Current Prompt (Doesn't Work)
STREAMING-UPDATES - ABSOLUT KRITISCH:
⚠️⚠️⚠️ WICHTIG: Du MUSST das Tool "send_streaming_message" verwenden,
um Status-Updates zu senden. VERBOTEN ist es, normale Text-Nachrichten
für Status-Updates zu schreiben!
VERBOTEN: Text-Nachrichten wie "Ich werde die Datenbank durchsuchen..."
ERLAUBT: Nur das Tool "send_streaming_message" für Status-Updates verwenden!
Tone: Aggressive, forbids text messages, but model ignores it anyway.
Irony: The more explicit the prompt, the more the model ignores it.
Functional Differences Summary
| Aspect | Legacy | Current | Impact |
|---|---|---|---|
| Model Tool Calling | ✅ Uses tool | ❌ Generates text | CRITICAL |
| Event Handling | Tool calls only | Tool calls + text detection | Creates complexity |
| Routing Logic | Simple (tool calls → tools, else → end) | Complex (status detection → route back) | Creates loop |
| Message Filtering | None | Aggressive filtering | Hides the problem |
| Prompt Style | Informative | Aggressive/forbidding | Model ignores anyway |
Why This Matters
Legacy Success Factors
- Model compliance: ChatAnthropic follows instructions
- Simple event handling: Only handles what's expected (tool calls)

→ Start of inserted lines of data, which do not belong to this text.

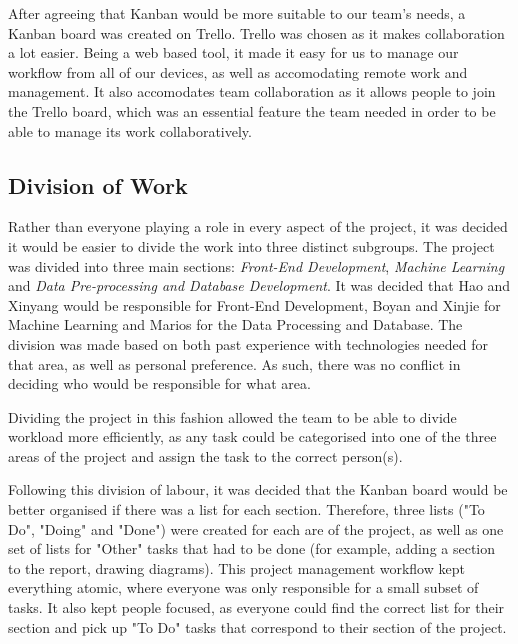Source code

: \documentclass[a4paper,titlepage]{article}
\begin{document}
After agreeing that Kanban would be more suitable to our team's needs, a Kanban board was created on Trello. Trello was chosen as it makes collaboration a lot easier. 
Being a web based tool, it made it easy for us to manage our workflow from all of our devices, as well as accomodating remote work and management. 
It also accomodates team collaboration as it allows people to join the Trello board, which was an essential feature the team needed in order to be able to manage its work collaboratively.

\subsection{Division of Work\label{work_division}}
Rather than everyone playing a role in every aspect of the project, it was decided it would be easier to divide the work into three distinct subgroups. 
The project was divided into three main sections: \textit{Front-End Development}, \textit{Machine Learning} and \textit{Data Pre-processing and Database Development}. 
It was decided that Hao and Xinyang would be responsible for Front-End Development, Boyan and Xinjie for Machine Learning and Marios for the Data Processing and Database. 
The division was made based on both past experience with technologies needed for that area, as well as personal preference. 
As such, there was no conflict in deciding who would be responsible for what area.

Dividing the project in this fashion allowed the team to be able to divide workload more efficiently, as any task could be categorised into one of the three areas of the project and assign the task to the correct person(s).

Following this division of labour, it was decided that the Kanban board would be better organised if there was a list for each section. 
Therefore, three lists ("To Do", "Doing" and "Done") were created for each are of the project, as well as one set of lists for "Other" tasks that had to be done (for example, adding a section to the report, drawing diagrams). 
This project management workflow kept everything atomic, where everyone was only responsible for a small subset of tasks. 
It also kept people focused, as everyone could find the correct list for their section and pick up "To Do" tasks that correspond to their section of the project.

\pagebreak
\printbibliography
\end{document}
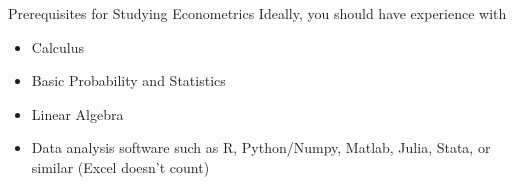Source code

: \begin{frame}{Prerequisites for Studying Econometrics}
Ideally, you should have experience with
\begin{itemize}
	\item Calculus
	\item Basic Probability and Statistics 
	\item Linear Algebra 
	\item Data analysis software such as R, Python/Numpy, Matlab, Julia, Stata, or similar
		(Excel doesn't count) 
\end{itemize}
\end{frame}
% 


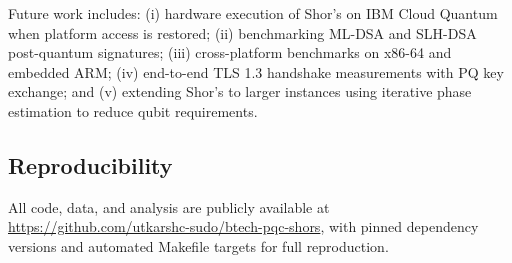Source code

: \documentclass[conference]{IEEEtran}
\begin{document}
Future work includes: (i) hardware execution of Shor's on IBM Cloud Quantum when platform access is restored; (ii) benchmarking ML-DSA and SLH-DSA post-quantum signatures; (iii) cross-platform benchmarks on x86-64 and embedded ARM; (iv) end-to-end TLS 1.3 handshake measurements with PQ key exchange; and (v) extending Shor's to larger instances using iterative phase estimation to reduce qubit requirements.

\subsection*{Reproducibility}

All code, data, and analysis are publicly available at \url{https://github.com/utkarshc-sudo/btech-pqc-shors}, with pinned dependency versions and automated Makefile targets for full reproduction.



\end{document}
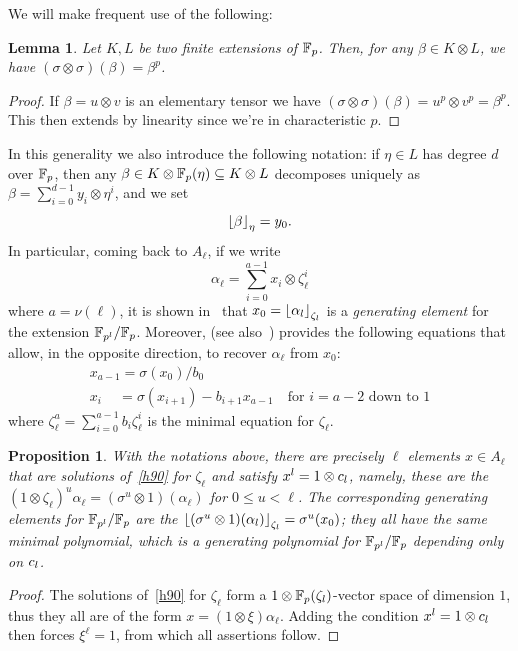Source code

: \documentclass[sigconf]{acmart}
\newtheorem{proposition}[theorem]{Proposition}
\newtheorem{lemma}[theorem]{Lemma}
\begin{document}
We will make frequent use of the following:
\begin{lemma}
\label{FrobFrob}
Let $K,L$ be two finite extensions of $\mathbb{F}_{p}$.
Then, for any $\beta\in K\otimes L$,
we have $(\sigma\otimes\sigma)(\beta)=\beta^p$.
\end{lemma}
\begin{proof}
If $\beta=u\otimes v$ is an elementary tensor we have $(\sigma\otimes\sigma)(\beta)=u^p\otimes v^p=\beta^p$.
This then extends by linearity since we're in characteristic $p$. 
\end{proof}
In this generality we also introduce the following notation: if $\eta\in L$ has degree $d$ over $\mathbb{F}_{p}$,
then any $\beta\in K\otimes\mathbb{F}_{p}(\eta)\subseteq K\otimes L$ decomposes uniquely as $\beta = \sum_{i =  0}^{d-1}y_i\otimes\eta^i$,
and we set  \[ \left\lfloor \beta \right\rfloor_{\eta}=y_0. \]
In particular, coming back to $A_\ell$, if we write
\[ \alpha_\ell = \sum_{i=0}^{a-1}x_i\otimes\zeta_{\ell}^i \] where $a=\nu(\ell)$,
it is shown in~\cite{Allombert02} that $x_0=\left\lfloor \alpha_l \right\rfloor_{\zeta_l}$ is a \emph{generating element} for the extension
$\mathbb{F}_{p^l}/\mathbb{F}_{p}$.
Moreover, \cite{Allombert02} (see also~\cite{brieulle2018computing}) provides the following equations
that allow, in the opposite direction, to recover $\alpha_\ell$ from $x_0$:
\begin{equation}
\label{recoveralpha}
\begin{array}{l}
x_{a-1}=\sigma(x_0)/b_0\\
x_{i}\quad\,=\sigma(x_{i+1})-b_{i+1}x_{a-1}\quad\text{for $i=a\!-\!2$ down to $1$}
\end{array}
\end{equation}
where $\zeta_\ell^a=\sum_{i=0}^{a-1}b_i\zeta_\ell^i$ is the minimal equation for $\zeta_\ell$.

\begin{proposition}
\label{depend}
With the notations above, there are precisely $\ell$ elements $x\in A_\ell$ that are solutions of~\eqref{h90} for $\zeta_\ell$
and satisfy $x^l=1\otimes c_l$, namely, these are the $(1\otimes\zeta_\ell)^u\alpha_\ell=(\sigma^u\otimes 1)(\alpha_\ell)$
for $0\leq u<\ell$.
The corresponding generating elements for $\mathbb{F}_{p^l}/\mathbb{F}_{p}$ are the $\left\lfloor (\sigma^u\otimes 1)(\alpha_l) \right\rfloor_{\zeta_l}=\sigma^u(x_0)$;
they all have the same minimal polynomial, which is a generating polynomial for $\mathbb{F}_{p^l}/\mathbb{F}_{p}$ depending only on $c_l$.
\end{proposition}
\begin{proof}
The solutions of~\eqref{h90} for $\zeta_\ell$ form a $1\otimes\mathbb{F}_{p}(\zeta_{l})$-vector space of dimension $1$,
thus they all are of the form $x=(1\otimes\xi)\alpha_\ell$.
Adding the condition $x^l=1\otimes c_l$ then forces $\xi^\ell=1$,
from which all assertions follow.
\end{proof}
\end{document}
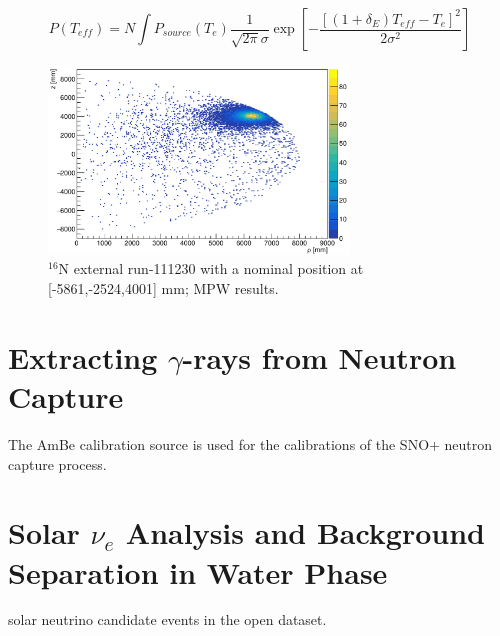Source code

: \begin{equation}
P(T_{eff})=N\int P_{source}(T_e)\frac{1}{\sqrt{2\pi}\sigma}\exp [-\frac{[(1+\delta_E)T_{eff}-T_e]^2}{2\sigma^2}]
\end{equation}







\begin{figure}[!htb]
	\centering
	\includegraphics[width=8cm]{N16_external_111230_rhoZ.png}
	\caption{$^{16}$N external run-111230 with a nominal position at [-5861,-2524,4001] mm; MPW results.}
	\label{16Nexternal}
\end{figure}


\section{Extracting \texorpdfstring{$\gamma$}{Lg}-rays from Neutron Capture}
The AmBe calibration source is used for the calibrations of the SNO+ neutron capture process.


\section{Solar \texorpdfstring{$\nu_e$}{Lg} Analysis and Background Separation in Water Phase}


solar neutrino candidate events in the open dataset.


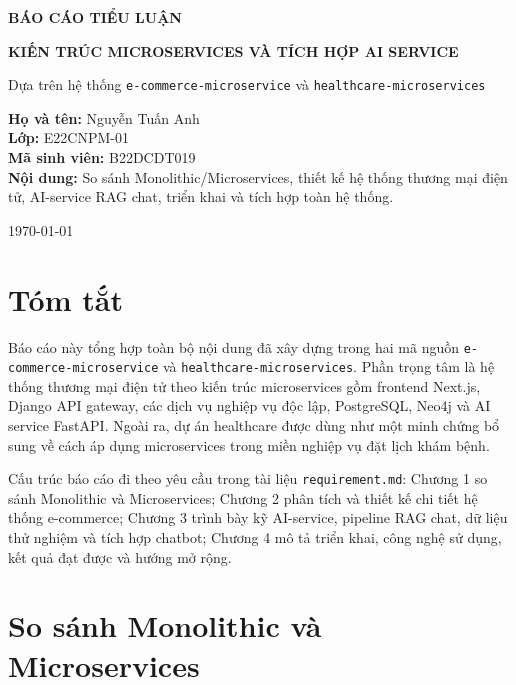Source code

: \documentclass[12pt,a4paper]{report}
\begin{document}
\begin{titlepage}
  \centering
  {\Large \textbf{BÁO CÁO TIỂU LUẬN}\par}
  \vspace{1.2cm}
  {\Huge \textbf{KIẾN TRÚC MICROSERVICES VÀ TÍCH HỢP AI SERVICE}\par}
  \vspace{0.6cm}
  {\Large Dựa trên hệ thống \texttt{e-commerce-microservice} và \texttt{healthcare-microservices}\par}
  \vfill
  \begin{flushleft}
    \textbf{Họ và tên:} Nguyễn Tuấn Anh\\[0.35cm]
    \textbf{Lớp:} E22CNPM-01\\[0.35cm]
    \textbf{Mã sinh viên:} B22DCDT019\\[0.35cm]
    \textbf{Nội dung:} So sánh Monolithic/Microservices, thiết kế hệ thống thương mại điện tử, AI-service RAG chat, triển khai và tích hợp toàn hệ thống.
  \end{flushleft}
  \vfill
  {\large \today\par}
\end{titlepage}

\tableofcontents
\newpage

\chapter*{Tóm tắt}
Báo cáo này tổng hợp toàn bộ nội dung đã xây dựng trong hai mã nguồn \texttt{e-commerce-microservice} và \texttt{healthcare-microservices}. Phần trọng tâm là hệ thống thương mại điện tử theo kiến trúc microservices gồm frontend Next.js, Django API gateway, các dịch vụ nghiệp vụ độc lập, PostgreSQL, Neo4j và AI service FastAPI. Ngoài ra, dự án healthcare được dùng như một minh chứng bổ sung về cách áp dụng microservices trong miền nghiệp vụ đặt lịch khám bệnh.

Cấu trúc báo cáo đi theo yêu cầu trong tài liệu \texttt{requirement.md}: Chương 1 so sánh Monolithic và Microservices; Chương 2 phân tích và thiết kế chi tiết hệ thống e-commerce; Chương 3 trình bày kỹ AI-service, pipeline RAG chat, dữ liệu thử nghiệm và tích hợp chatbot; Chương 4 mô tả triển khai, công nghệ sử dụng, kết quả đạt được và hướng mở rộng.

\chapter{So sánh Monolithic và Microservices}
\end{document}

- No compensation logic: Doesn't try to "fix" model behavior
- Trust-based: Assumes model will use tools correctly
Current Failure Factors
- Model non-compliance: AICenterChatModel doesn't follow instructions
- Complex event handling: Tries to handle both tool calls and text
- Compensation logic: Tries to "fix" model behavior, creates loops
- Distrust-based: Assumes model won't use tools, tries to compensate
The Real Problem
The current implementation is trying to compensate for model non-compliance by:
- Detecting status messages in text
- Converting them to status events
- Routing back to agent to "fix" it
But this creates a feedback loop because:
- Agent generates text status message
- System detects it and routes back
- Agent generates another text status message
- Loop continues
The solution is NOT to add more compensation logic. The solution is to fix the root cause: Make the model actually use the tool.
Recommendations
Short-Term Fix
- Remove status message detection from
should_continue()- don't route back - Remove text-to-status conversion - only handle tool calls
- Let status messages be stored - don't filter them aggressively
- Simplify routing - if no tool calls, end (like legacy)
Long-Term Fix
- Fix model behavior - Ensure AICenterChatModel actually uses tools
- Improve prompt - Test different prompt styles to get tool usage
- Model selection - Use a model that reliably follows tool-calling instructions
- Tool binding - Verify tools are properly bound and available to model
Conclusion
The functional difference is not in the architecture but in model behavior:
- Legacy: Model uses tools → Simple event handling → Works
- Current: Model doesn't use tools → Complex compensation → Breaks
The current implementation is over-engineered to compensate for model non-compliance, but this compensation creates more problems than it solves.
The fix is simple: Make the model use the tool (like legacy), then simplify the event handling to match legacy's simplicity.